FALLIMENTO (OMISSIS) SRL in persona del Curatore Dott.

V.A., elettivamente domiciliato in ROMA, VIA G. AVEZZANA 1, presso

lo studio dell’avvocato ORNELLA MANFREDINI, rappresentato e difeso

dall’avvocato NICOLA FEDERICI;

– controricorrente –

avverso la sentenza n. 1987/2016 della CORTE D’APPELLO di FIRENZE,

depositata il 29/11/2016;

udita la relazione della causa svolta nella pubblica udienza del

21/03/2019 dal Consigliere Dott. FRANCESCA FIECCONI;

udito il P.M. in persona del Sostituto Procuratore Generale Dott.

CARDINO ALBERTO, che ha concluso per l’integrazione del

contraddittorio;

udito l’Avvocato LUCIA PASQUI.

Fatto

SVOLGIMENTO IN FATTO

1. Con atto di citazione notificato in data 16/03/2009, la Curatela del Fallimento (OMISSIS) s.r.l. conveniva in giudizio davanti al Tribunale di Firenze V.C. e T.E., chiedendo che venisse dichiarata l’inefficacia nei confronti del fallimento, ai sensi dell’art. 2901 c.c., del fondo patrimoniale costituito dai convenuti in data (OMISSIS). La Curatela deduceva che V.C. i) nella sua veste di direttore generale di ASCOM e di amministratore delegato di (OMISSIS) s.r.l., sua controllata, aveva contribuito alla distrazione del patrimonio della seconda a favore della prima e in relazione a tali fatti era stata promossa nei suoi confronti azione di responsabilità ai sensi dell’art. 146 L. Fall.; ii) in data (OMISSIS) aveva costituito con la moglie T.E. un fondo patrimoniale destinandovi tutti i beni immobili di cui disponeva, all’evidente scopo di sottrarli ai creditori di ASCOM e (OMISSIS) s.r.l..

2. Con sentenza n. 1153/2015, il Tribunale di Firenze accoglieva la domanda di revocatoria ordinaria ex art. 2901 c.c. sull’assunto che i presupposti di detta azione ripongono su una nozione lata di credito, comprensiva anche di “mere aspettative”, e che, trattandosi di atto a titolo gratuito, per la revoca della costituzione del fondo patrimoniale, limitatamente alla quota parte dei beni appartenente all’ex amministratore della società, doveva aversi riguardo al solo presupposto di cui all’art. 2901 c.c., comma 1, n. 1; riteneva che i presupposti della sua responsabilità nei confronti della società fossero rinvenibili nella sentenza del Tribunale di Firenze n. 1526/2014 con la quale egli era stato condannato ex art. 146 L. Fall. al risarcimento del danno sociale per fatti di mala gestio consumati in un arco di periodo tra il 2002 e il 2006, dal che poteva desumersi che, alla data della costituzione del fondo patrimoniale ((OMISSIS)) egli fosse consapevole che tale atto avrebbe inciso sulle aspettative dei creditori sociali di rivalersi sul suo patrimonio.
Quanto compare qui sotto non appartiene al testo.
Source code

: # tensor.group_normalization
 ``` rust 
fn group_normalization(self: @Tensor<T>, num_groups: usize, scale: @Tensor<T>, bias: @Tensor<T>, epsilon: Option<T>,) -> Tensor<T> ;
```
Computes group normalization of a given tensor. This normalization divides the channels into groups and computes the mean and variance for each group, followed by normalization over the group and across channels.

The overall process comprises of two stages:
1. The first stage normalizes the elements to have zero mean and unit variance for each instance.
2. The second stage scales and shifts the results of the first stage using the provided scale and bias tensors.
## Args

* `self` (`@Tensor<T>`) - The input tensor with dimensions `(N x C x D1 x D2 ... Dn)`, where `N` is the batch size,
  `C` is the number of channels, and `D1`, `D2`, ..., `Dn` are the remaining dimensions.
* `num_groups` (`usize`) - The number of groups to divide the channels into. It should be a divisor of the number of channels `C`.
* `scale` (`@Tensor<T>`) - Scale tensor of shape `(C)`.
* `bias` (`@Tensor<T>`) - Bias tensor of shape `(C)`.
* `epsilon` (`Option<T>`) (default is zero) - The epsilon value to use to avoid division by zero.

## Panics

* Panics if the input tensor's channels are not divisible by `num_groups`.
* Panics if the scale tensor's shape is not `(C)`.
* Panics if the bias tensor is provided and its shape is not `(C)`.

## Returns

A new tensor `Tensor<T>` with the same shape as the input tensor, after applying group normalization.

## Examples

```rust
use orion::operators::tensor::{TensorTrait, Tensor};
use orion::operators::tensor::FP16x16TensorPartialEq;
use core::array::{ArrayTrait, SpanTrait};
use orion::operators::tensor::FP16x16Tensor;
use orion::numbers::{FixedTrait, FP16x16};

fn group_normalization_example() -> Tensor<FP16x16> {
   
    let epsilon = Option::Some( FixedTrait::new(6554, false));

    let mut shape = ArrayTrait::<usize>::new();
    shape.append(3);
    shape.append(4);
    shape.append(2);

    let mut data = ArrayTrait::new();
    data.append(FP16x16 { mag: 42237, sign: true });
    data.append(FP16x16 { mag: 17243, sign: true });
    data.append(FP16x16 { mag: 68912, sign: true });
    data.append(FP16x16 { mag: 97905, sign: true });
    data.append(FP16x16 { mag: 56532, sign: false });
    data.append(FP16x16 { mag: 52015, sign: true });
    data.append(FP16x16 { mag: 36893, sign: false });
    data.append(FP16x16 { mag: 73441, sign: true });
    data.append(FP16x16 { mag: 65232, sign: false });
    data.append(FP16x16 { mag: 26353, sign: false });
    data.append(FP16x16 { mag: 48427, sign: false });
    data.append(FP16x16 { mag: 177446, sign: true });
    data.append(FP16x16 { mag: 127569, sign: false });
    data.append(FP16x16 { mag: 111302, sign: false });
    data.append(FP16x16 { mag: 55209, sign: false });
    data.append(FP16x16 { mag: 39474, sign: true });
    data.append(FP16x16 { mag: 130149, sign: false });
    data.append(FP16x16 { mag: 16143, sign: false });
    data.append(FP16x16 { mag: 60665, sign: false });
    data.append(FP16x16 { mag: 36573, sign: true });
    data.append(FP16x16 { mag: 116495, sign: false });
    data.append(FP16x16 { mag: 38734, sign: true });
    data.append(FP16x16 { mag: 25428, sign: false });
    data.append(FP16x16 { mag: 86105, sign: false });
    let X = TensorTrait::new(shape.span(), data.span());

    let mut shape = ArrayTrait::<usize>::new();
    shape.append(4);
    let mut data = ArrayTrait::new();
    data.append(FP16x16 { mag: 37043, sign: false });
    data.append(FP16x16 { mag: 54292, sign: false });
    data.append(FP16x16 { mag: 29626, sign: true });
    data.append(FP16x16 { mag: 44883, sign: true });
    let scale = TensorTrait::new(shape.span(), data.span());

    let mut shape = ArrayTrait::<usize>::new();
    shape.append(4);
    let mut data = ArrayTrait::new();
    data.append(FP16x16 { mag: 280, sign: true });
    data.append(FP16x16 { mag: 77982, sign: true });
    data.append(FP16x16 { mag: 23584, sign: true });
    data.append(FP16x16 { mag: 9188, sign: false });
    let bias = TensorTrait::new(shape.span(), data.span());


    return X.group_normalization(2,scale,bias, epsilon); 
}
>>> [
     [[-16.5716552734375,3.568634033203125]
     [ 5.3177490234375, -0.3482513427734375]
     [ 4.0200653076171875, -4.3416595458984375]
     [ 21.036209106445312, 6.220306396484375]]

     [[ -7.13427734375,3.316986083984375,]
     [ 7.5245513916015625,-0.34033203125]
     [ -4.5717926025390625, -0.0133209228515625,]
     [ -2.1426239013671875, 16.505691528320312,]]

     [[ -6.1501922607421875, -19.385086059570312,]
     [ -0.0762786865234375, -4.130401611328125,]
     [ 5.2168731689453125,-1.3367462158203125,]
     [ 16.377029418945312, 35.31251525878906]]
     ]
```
3. Con atto di appello notificato in data 8/5/2015 i due coniugi proponevano appello innanzi alla Corte d’Appello di Firenze per dedurre la violazione degli artt. 13 e 14 preleggi, artt. 2901,1321,2729,1173 e 167 c.c., art. 41 Cost., artt. 115 e 116 c.p.c. e art. 111 Cost., comma 6, cui resisteva la Curatela. Con sentenza n. 1987/2016, depositata in data 29/11/2916, la Corte d’Appello di Firenze rigettava l’appello dei due coniugi e confermava la decisione di prime cure con riguardo all’accoglimento di una nozione lata di credito ai fini dell’art. 2901 c.c., già sussistente all’epoca della costituzione del fondo e riferibile alle condotte di mala gestio dell’amministratore, sì da esporlo a possibili successive azioni di contenuto risarcitorio. Il che consentiva “di affermare che la decisione di costituire il fondo patrimoniale sia stata determinata non già dalla genuina volontà di destinare detti beni ai bisogni della famiglia, ma piuttosto preordinata allo scopo di sottrarsi alla garanzia del futuro ceto creditorio”, sì da rendere superata la valutazione di ulteriori motivi di appello.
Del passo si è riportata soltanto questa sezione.